A man who was interested in marrying her would have:

  • ….told her no to sex before marriage (because the more sexual partners a woman has, the less happy she will be in marriage, and the more unstable her marriage will be).
  • …led her to become better at being a wife and mother, by discouraging her thrill-seeking, traveling and wasteful spending, and instead encouraging her focus on a STEM education, career and getting debt-free.
  • …led her to develop a Christian worldview in which she would understand the importance of marriage and children, and learn to sacrifice her own interests to love and care for others.

Was she interested in getting ready for marriage? No. She never chose those marriage-minded men. She didn’t want to be a wife. The men she chose were chosen for fun, for thrills, and to show off their outward appearance to her girlfriends.

So, who are the men in this group of marriage-minded men? How do you recognize them? Marriage-minded men are interested in marriage because they want to lead a home. They will have invested a lot of time learning how to protect others, how to provide, and how to debate and lead on moral and spiritual issues. Marriage-minded men see the marriage enterprise as a way of advancing the causes that they care about most. Women who really want to get married will recognize those men, and pursue those men. And they’ll do it early, so that they can invest in their husbands early and be young enough to have children.

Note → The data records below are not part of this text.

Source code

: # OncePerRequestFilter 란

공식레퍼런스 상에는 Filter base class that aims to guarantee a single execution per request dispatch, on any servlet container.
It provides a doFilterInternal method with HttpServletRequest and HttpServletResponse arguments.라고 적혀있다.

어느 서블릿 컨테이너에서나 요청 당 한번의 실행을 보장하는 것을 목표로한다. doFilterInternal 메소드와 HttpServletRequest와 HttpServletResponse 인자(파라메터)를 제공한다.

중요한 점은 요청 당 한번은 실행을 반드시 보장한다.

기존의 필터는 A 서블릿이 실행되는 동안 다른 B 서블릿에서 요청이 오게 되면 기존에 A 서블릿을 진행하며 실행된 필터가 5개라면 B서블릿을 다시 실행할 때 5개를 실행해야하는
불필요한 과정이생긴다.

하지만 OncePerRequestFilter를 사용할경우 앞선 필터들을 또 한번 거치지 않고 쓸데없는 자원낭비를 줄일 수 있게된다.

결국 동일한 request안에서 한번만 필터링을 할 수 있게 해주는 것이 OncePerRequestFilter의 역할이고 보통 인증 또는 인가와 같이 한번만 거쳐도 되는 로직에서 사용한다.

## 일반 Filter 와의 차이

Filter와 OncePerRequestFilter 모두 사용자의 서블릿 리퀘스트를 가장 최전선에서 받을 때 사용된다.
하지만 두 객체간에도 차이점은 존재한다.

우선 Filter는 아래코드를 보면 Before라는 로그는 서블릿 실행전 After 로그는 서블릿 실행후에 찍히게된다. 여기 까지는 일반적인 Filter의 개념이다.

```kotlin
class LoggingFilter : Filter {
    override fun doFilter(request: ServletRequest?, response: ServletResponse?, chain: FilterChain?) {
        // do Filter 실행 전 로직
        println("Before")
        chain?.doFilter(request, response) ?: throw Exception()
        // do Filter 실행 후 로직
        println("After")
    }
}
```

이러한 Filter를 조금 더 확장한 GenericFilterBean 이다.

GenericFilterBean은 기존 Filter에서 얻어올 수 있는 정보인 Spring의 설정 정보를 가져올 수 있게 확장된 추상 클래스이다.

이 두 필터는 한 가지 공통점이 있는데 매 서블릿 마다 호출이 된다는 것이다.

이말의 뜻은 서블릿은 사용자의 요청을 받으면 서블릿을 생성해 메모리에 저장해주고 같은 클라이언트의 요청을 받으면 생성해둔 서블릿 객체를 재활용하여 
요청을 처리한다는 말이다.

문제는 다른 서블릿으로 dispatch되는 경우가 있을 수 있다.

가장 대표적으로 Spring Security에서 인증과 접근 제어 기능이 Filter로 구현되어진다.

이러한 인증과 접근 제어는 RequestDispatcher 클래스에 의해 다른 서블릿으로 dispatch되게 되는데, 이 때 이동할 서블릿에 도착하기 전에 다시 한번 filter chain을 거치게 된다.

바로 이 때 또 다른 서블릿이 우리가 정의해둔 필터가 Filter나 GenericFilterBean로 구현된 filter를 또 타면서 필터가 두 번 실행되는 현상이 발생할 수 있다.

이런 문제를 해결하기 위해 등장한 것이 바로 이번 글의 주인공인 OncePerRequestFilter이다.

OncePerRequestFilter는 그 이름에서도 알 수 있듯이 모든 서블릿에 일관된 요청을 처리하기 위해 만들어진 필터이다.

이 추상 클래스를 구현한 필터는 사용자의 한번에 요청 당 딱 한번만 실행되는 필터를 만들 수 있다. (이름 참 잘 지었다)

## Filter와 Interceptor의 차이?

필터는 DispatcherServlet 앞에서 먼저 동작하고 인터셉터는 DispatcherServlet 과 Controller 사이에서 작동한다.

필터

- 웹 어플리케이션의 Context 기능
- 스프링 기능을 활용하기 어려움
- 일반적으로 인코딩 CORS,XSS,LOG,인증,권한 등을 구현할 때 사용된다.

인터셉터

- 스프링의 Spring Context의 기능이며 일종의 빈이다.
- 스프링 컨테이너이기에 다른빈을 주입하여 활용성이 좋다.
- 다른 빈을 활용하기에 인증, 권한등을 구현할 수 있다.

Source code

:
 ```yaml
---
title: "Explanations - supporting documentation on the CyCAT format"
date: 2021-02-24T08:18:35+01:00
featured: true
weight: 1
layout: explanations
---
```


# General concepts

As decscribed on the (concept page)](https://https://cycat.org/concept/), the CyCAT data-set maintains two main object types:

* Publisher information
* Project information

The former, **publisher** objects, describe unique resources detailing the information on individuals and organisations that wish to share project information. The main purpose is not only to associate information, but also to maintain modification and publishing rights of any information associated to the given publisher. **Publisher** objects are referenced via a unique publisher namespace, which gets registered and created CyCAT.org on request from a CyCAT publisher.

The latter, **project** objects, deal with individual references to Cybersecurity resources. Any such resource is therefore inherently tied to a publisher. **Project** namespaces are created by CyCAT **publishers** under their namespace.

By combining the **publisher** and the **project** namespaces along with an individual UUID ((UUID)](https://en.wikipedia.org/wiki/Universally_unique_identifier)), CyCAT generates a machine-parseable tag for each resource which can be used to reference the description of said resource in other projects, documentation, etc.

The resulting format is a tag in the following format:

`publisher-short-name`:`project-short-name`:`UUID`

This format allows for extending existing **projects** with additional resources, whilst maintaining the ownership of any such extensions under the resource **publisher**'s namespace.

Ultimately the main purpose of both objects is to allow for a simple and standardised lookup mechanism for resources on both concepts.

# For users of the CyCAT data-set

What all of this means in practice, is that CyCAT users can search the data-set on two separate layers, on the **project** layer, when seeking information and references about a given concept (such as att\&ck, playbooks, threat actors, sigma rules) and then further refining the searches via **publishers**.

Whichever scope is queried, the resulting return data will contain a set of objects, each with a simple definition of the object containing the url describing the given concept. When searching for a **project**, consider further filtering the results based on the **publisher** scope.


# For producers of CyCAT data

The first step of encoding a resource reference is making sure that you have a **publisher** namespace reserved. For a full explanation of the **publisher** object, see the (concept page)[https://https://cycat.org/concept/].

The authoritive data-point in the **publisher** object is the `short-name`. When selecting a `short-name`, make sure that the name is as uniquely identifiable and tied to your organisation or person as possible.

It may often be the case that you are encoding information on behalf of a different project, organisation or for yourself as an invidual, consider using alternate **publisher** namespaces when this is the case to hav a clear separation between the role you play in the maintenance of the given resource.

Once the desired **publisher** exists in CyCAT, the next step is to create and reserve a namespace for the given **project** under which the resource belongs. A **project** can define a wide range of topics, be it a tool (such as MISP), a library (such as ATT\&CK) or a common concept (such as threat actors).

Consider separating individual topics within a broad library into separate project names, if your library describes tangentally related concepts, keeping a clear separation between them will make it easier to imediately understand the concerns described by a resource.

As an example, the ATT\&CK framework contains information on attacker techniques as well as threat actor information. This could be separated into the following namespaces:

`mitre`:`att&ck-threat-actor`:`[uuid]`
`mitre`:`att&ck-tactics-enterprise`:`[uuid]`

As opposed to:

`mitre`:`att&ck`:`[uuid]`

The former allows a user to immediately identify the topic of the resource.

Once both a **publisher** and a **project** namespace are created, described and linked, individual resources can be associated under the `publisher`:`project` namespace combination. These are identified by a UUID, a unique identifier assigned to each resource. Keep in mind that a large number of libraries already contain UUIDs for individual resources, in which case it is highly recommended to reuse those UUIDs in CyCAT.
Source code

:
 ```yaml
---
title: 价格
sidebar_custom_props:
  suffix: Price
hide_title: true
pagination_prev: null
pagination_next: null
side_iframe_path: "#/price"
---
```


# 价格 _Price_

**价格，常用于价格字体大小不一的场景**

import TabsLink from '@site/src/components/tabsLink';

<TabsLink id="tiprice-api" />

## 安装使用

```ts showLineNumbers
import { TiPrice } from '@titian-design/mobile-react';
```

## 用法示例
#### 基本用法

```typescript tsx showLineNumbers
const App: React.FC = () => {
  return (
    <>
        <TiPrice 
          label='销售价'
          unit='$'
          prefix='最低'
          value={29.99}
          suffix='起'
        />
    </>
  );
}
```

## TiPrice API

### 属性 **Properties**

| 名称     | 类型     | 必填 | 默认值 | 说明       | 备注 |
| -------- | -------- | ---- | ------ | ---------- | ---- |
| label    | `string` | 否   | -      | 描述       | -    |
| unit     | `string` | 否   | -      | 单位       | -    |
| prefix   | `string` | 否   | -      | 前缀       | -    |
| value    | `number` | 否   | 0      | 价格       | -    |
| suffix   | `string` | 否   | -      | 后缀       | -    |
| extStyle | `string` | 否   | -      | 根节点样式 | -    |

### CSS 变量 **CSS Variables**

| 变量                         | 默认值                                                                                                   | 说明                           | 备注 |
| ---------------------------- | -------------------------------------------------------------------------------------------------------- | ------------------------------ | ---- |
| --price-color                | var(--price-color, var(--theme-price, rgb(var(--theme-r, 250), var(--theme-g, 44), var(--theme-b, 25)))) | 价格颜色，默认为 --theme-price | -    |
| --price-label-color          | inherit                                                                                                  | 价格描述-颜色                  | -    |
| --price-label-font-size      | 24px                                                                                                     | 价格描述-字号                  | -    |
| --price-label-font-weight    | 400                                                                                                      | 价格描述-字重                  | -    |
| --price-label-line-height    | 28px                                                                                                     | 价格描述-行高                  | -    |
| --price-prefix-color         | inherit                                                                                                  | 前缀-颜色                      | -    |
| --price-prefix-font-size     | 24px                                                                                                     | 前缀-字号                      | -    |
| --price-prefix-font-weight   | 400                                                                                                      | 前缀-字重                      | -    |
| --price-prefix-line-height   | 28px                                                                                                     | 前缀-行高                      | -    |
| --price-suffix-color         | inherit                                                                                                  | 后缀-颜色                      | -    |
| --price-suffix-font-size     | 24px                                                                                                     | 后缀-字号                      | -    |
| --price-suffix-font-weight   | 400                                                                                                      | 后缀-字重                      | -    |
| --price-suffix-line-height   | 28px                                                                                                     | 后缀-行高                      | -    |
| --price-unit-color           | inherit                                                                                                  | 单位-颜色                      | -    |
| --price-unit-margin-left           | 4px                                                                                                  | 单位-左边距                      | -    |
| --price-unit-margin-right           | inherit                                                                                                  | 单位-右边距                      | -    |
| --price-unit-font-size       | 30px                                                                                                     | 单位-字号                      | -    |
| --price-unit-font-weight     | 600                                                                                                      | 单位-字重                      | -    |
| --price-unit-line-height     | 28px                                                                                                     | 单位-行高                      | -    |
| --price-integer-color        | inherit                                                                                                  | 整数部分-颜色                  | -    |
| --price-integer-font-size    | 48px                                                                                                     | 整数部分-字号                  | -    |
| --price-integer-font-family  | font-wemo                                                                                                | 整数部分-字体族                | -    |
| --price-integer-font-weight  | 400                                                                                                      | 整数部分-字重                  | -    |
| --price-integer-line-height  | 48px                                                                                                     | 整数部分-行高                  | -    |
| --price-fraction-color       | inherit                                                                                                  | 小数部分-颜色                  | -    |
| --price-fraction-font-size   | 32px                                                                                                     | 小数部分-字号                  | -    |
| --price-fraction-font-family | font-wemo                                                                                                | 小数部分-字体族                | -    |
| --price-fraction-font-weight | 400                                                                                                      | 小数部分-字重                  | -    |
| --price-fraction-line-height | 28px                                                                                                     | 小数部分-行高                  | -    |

12 thoughts on “Unmarried 35-year-old woman reflects on her adventurous life of fun, travel and serial cohabitation”

  1. Radical feminism tells women they need to be on this path and if they choose traditional womanhood, they’re oppressed or lesser, and are poisoned against seeking out a good man. The lady of elegance and grace is now replaced by the “Nasty Woman” who thinks promiscuity and misandry is “empowering” and motherhood and marriage enslaving!

    The (New) Modern Woman…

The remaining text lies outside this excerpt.